### ASSIGNMENT
Please report each line in the material below that includes "generator".
===== MATERIAL PROVIDED
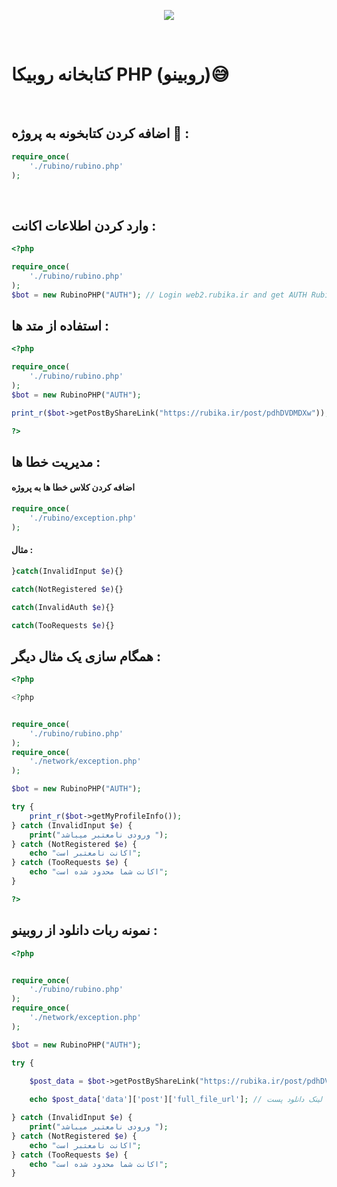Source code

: <p align="center">
<a href='https://web.rubika.ir' target="_blank">
<img src='https://bahramali.ir/img/rubika.logo.svg'></img></a></p>
<br />
</p>

# کتابخانه روبیکا  PHP  (روبینو)😅
<br/>



## اضافه کردن کتابخونه به پروژه 🎊 :
```php
require_once(
    './rubino/rubino.php'
);
```

<br>

## وارد کردن اطلاعات اکانت  :
```php
<?php 

require_once(
    './rubino/rubino.php'
);
$bot = new RubinoPHP("AUTH"); // Login web2.rubika.ir and get AUTH Rubino Tab

```


## استفاده از متد ها  :
```php
<?php 

require_once(
    './rubino/rubino.php'
);
$bot = new RubinoPHP("AUTH");

print_r($bot->getPostByShareLink("https://rubika.ir/post/pdhDVDMDXw"));

?>


```

## مدیریت خطا ها :

#### اضافه کردن کلاس خطا ها به پروژه
```php
require_once(
    './rubino/exception.php'
);
```
#### مثال :

```php
}catch(InvalidInput $e){}

catch(NotRegistered $e){}

catch(InvalidAuth $e){}

catch(TooRequests $e){}
```


## همگام سازی یک مثال دیگر :
```php
<?php 

<?php


require_once(
    './rubino/rubino.php'
);
require_once(
    './network/exception.php'
);

$bot = new RubinoPHP("AUTH");

try {
    print_r($bot->getMyProfileInfo());
} catch (InvalidInput $e) {
    print("ورودی نامعتبر میباشد ");
} catch (NotRegistered $e) {
    echo "اکانت نامعتبر است";
} catch (TooRequests $e) {
    echo "اکانت شما محدود شده است";
}

?>


```


## نمونه ربات دانلود از روبینو :
```php
<?php


require_once(
    './rubino/rubino.php'
);
require_once(
    './network/exception.php'
);

$bot = new RubinoPHP("AUTH");

try {

    $post_data = $bot->getPostByShareLink("https://rubika.ir/post/pdhDVDMDXw");
    
    echo $post_data['data']['post']['full_file_url']; // لینک دانلود پست 

} catch (InvalidInput $e) {
    print("ورودی نامعتبر میباشد ");
} catch (NotRegistered $e) {
    echo "اکانت نامعتبر است";
} catch (TooRequests $e) {
    echo "اکانت شما محدود شده است";
}



``` 




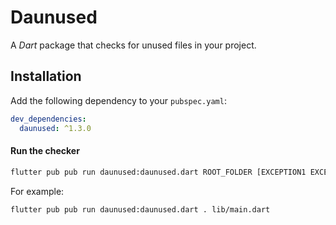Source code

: # Daunused

A *Dart* package that checks for unused files in your project.

## Installation

Add the following dependency to your `pubspec.yaml`:

```yaml
dev_dependencies:
  daunused: ^1.3.0
```

#### Run the checker

```bash
flutter pub pub run daunused:daunused.dart ROOT_FOLDER [EXCEPTION1 EXCEPTION2 ...]
```

For example:

```bash
flutter pub pub run daunused:daunused.dart . lib/main.dart
```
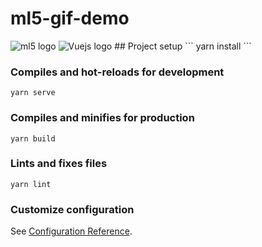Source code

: # ml5-gif-demo

<img src="https://avatars2.githubusercontent.com/u/36965392?v=4" alt="ml5 logo"/>
<img src="https://c7.uihere.com/files/70/60/845/vue-js-javascript-library-github-github.jpg" alt="Vuejs logo"/>
## Project setup
```
yarn install
```

### Compiles and hot-reloads for development
```
yarn serve
```

### Compiles and minifies for production
```
yarn build
```

### Lints and fixes files
```
yarn lint
```

### Customize configuration
See [Configuration Reference](https://cli.vuejs.org/config/).

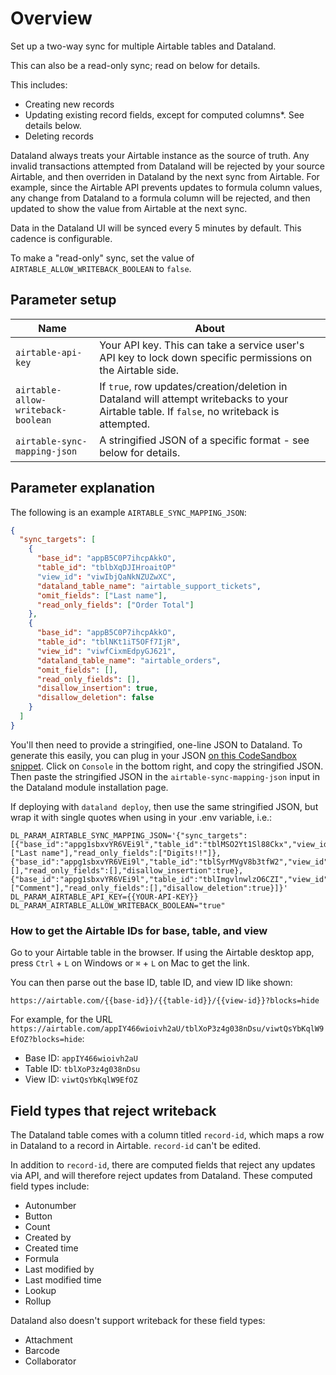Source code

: # Overview

Set up a two-way sync for multiple Airtable tables and Dataland.

This can also be a read-only sync; read on below for details.

This includes:

- Creating new records
- Updating existing record fields, except for computed columns\*. See details below.
- Deleting records

Dataland always treats your Airtable instance as the source of truth. Any invalid transactions attempted from Dataland will be rejected by your source Airtable, and then overriden in Dataland by the next sync from Airtable. For example, since the Airtable API prevents updates to formula column values, any change from Dataland to a formula column will be rejected, and then updated to show the value from Airtable at the next sync.

Data in the Dataland UI will be synced every 5 minutes by default. This cadence is configurable.

To make a "read-only" sync, set the value of `AIRTABLE_ALLOW_WRITEBACK_BOOLEAN` to `false`.

## Parameter setup

| Name                               | About                                                                                                                                       |
| ---------------------------------- | ------------------------------------------------------------------------------------------------------------------------------------------- |
| `airtable-api-key`                 | Your API key. This can take a service user's API key to lock down specific permissions on the Airtable side.                                |
| `airtable-allow-writeback-boolean` | If `true`, row updates/creation/deletion in Dataland will attempt writebacks to your Airtable table. If `false`, no writeback is attempted. |
| `airtable-sync-mapping-json`       | A stringified JSON of a specific format - see below for details.                                                                            |

## Parameter explanation

The following is an example `AIRTABLE_SYNC_MAPPING_JSON`:

```json
{
  "sync_targets": [
    {
      "base_id": "appB5C0P7ihcpAkkO",
      "table_id": "tblbXqDJIHroaitOP"
      "view_id": "viwIbjQaNkNZUZwXC",
      "dataland_table_name": "airtable_support_tickets",
      "omit_fields": ["Last name"],
      "read_only_fields": ["Order Total"]
    },
    {
      "base_id": "appB5C0P7ihcpAkkO",
      "table_id": "tblNKt1iT5OFf7IjR",
      "view_id": "viwfCixmEdpyGJ621",
      "dataland_table_name": "airtable_orders",
      "omit_fields": [],
      "read_only_fields": [],
      "disallow_insertion": true,
      "disallow_deletion": false
    }
  ]
}
```

You'll then need to provide a stringified, one-line JSON to Dataland. To generate this easily, you can plug in your JSON [on this CodeSandbox snippet](https://codesandbox.io/s/js-playground-forked-yzo9ot?file=/src/index.js). Click on `Console` in the bottom right, and copy the stringified JSON. Then paste the stringified JSON in the `airtable-sync-mapping-json` input in the Dataland module installation page.

If deploying with `dataland deploy`, then use the same stringified JSON, but wrap it with single quotes when using in your .env variable, i.e.:

```
DL_PARAM_AIRTABLE_SYNC_MAPPING_JSON='{"sync_targets":[{"base_id":"appg1sbxvYR6VEi9l","table_id":"tblMSO2Yt1Sl88Ckx","view_id":"viww84Z7xN9sHXQb1","dataland_table_name":"testing","omit_fields":["Last name"],"read_only_fields":["Digits!!"]},{"base_id":"appg1sbxvYR6VEi9l","table_id":"tblSyrMVgV8b3tfW2","view_id":"viwCOHJ4kHpiCitNw","dataland_table_name":"no_insert","omit_fields":[],"read_only_fields":[],"disallow_insertion":true},{"base_id":"appg1sbxvYR6VEi9l","table_id":"tblImgvlnwlzO6CZI","view_id":"viwsCwsuriCGnVQQc","dataland_table_name":"no_deletion","omit_fields":["Comment"],"read_only_fields":[],"disallow_deletion":true}]}'
DL_PARAM_AIRTABLE_API_KEY={{YOUR-API-KEY}}
DL_PARAM_AIRTABLE_ALLOW_WRITEBACK_BOOLEAN="true"
```

### How to get the Airtable IDs for base, table, and view

Go to your Airtable table in the browser. If using the Airtable desktop app, press `Ctrl` + `L` on Windows or `⌘` + `L` on Mac to get the link.

You can then parse out the base ID, table ID, and view ID like shown:

`https://airtable.com/{{base-id}}/{{table-id}}/{{view-id}}?blocks=hide`

For example, for the URL `https://airtable.com/appIY466wioivh2aU/tblXoP3z4g038nDsu/viwtQsYbKqlW9EfOZ?blocks=hide`:

- Base ID: `appIY466wioivh2aU`
- Table ID: `tblXoP3z4g038nDsu`
- View ID: `viwtQsYbKqlW9EfOZ`

## Field types that reject writeback

The Dataland table comes with a column titled `record-id`, which maps a row in Dataland to a record in Airtable. `record-id` can't be edited.

In addition to `record-id`, there are computed fields that reject any updates via API, and will therefore reject updates from Dataland. These computed field types include:

- Autonumber
- Button
- Count
- Created by
- Created time
- Formula
- Last modified by
- Last modified time
- Lookup
- Rollup

Dataland also doesn't support writeback for these field types:

- Attachment
- Barcode
- Collaborator

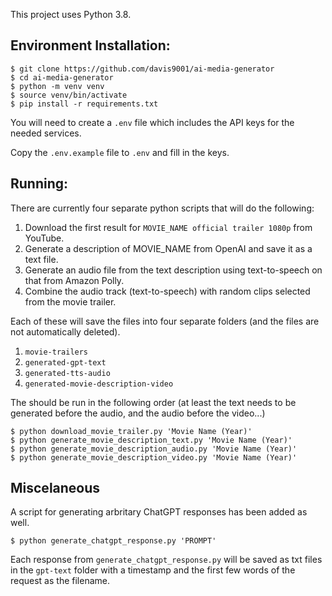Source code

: This project uses Python 3.8.

## Environment Installation:
```
$ git clone https://github.com/davis9001/ai-media-generator
$ cd ai-media-generator
$ python -m venv venv
$ source venv/bin/activate
$ pip install -r requirements.txt
```

You will need to create a `.env` file which includes the API keys for the needed services.

Copy the `.env.example` file to `.env` and fill in the keys.

## Running:
There are currently four separate python scripts that will do the following:
1) Download the first result for `MOVIE_NAME official trailer 1080p` from YouTube.
2) Generate a description of MOVIE_NAME from OpenAI and save it as a text file.
3) Generate an audio file from the text description using text-to-speech on that from Amazon Polly.
4) Combine the audio track (text-to-speech) with random clips selected from the movie trailer.

Each of these will save the files into four separate folders (and the files are not automatically deleted).
1) `movie-trailers`
2) `generated-gpt-text`
3) `generated-tts-audio`
4) `generated-movie-description-video`

The should be run in the following order (at least the text needs to be generated before the audio, and the audio before the video...)
```
$ python download_movie_trailer.py 'Movie Name (Year)'
$ python generate_movie_description_text.py 'Movie Name (Year)'
$ python generate_movie_description_audio.py 'Movie Name (Year)'
$ python generate_movie_description_video.py 'Movie Name (Year)'
```

## Miscelaneous

A script for generating arbritary ChatGPT responses has been added as well.
```
$ python generate_chatgpt_response.py 'PROMPT'
```

Each response from `generate_chatgpt_response.py` will be saved as txt files in the `gpt-text` folder with a timestamp and the first few words of the request as the filename.
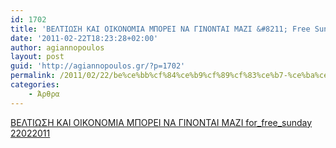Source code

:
 ```yaml
---
id: 1702
title: 'BEΛΤΙΩΣΗ ΚΑΙ ΟΙΚΟΝΟΜΙΑ ΜΠΟΡΕΙ ΝΑ ΓΙΝΟΝΤΑΙ ΜΑΖΙ &#8211; Free Sunday 22-2-2011'
date: '2011-02-22T18:23:28+02:00'
author: agiannopoulos
layout: post
guid: 'http://agiannopoulos.gr/?p=1702'
permalink: /2011/02/22/be%ce%bb%cf%84%ce%b9%cf%89%cf%83%ce%b7-%ce%ba%ce%b1%ce%b9-%ce%bf%ce%b9%ce%ba%ce%bf%ce%bd%ce%bf%ce%bc%ce%b9%ce%b1-%ce%bc%cf%80%ce%bf%cf%81%ce%b5%ce%b9-%ce%bd%ce%b1-%ce%b3%ce%b9%ce%bd%ce%bf%ce%bd%cf%84/
categories:
    - Άρθρα
---
```


[BEΛΤΙΩΣΗ ΚΑΙ ΟΙΚΟΝΟΜΙΑ ΜΠΟΡΕΙ ΝΑ ΓΙΝΟΝΤΑΙ ΜΑΖΙ for\_free\_sunday 22022011](/wp-content/uploads/2012/04/becebbcf84ceb9cf89cf83ceb7-cebaceb1ceb9-cebfceb9cebacebfcebdcebfcebcceb9ceb1-cebccf80cebfcf81ceb5ceb9-cebdceb1-ceb3ceb9cebdcebfcebdcf84.doc)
==========
### RESULT BELOW
$ git clone https://github.com/davis9001/ai-media-generator
$ cd ai-media-generator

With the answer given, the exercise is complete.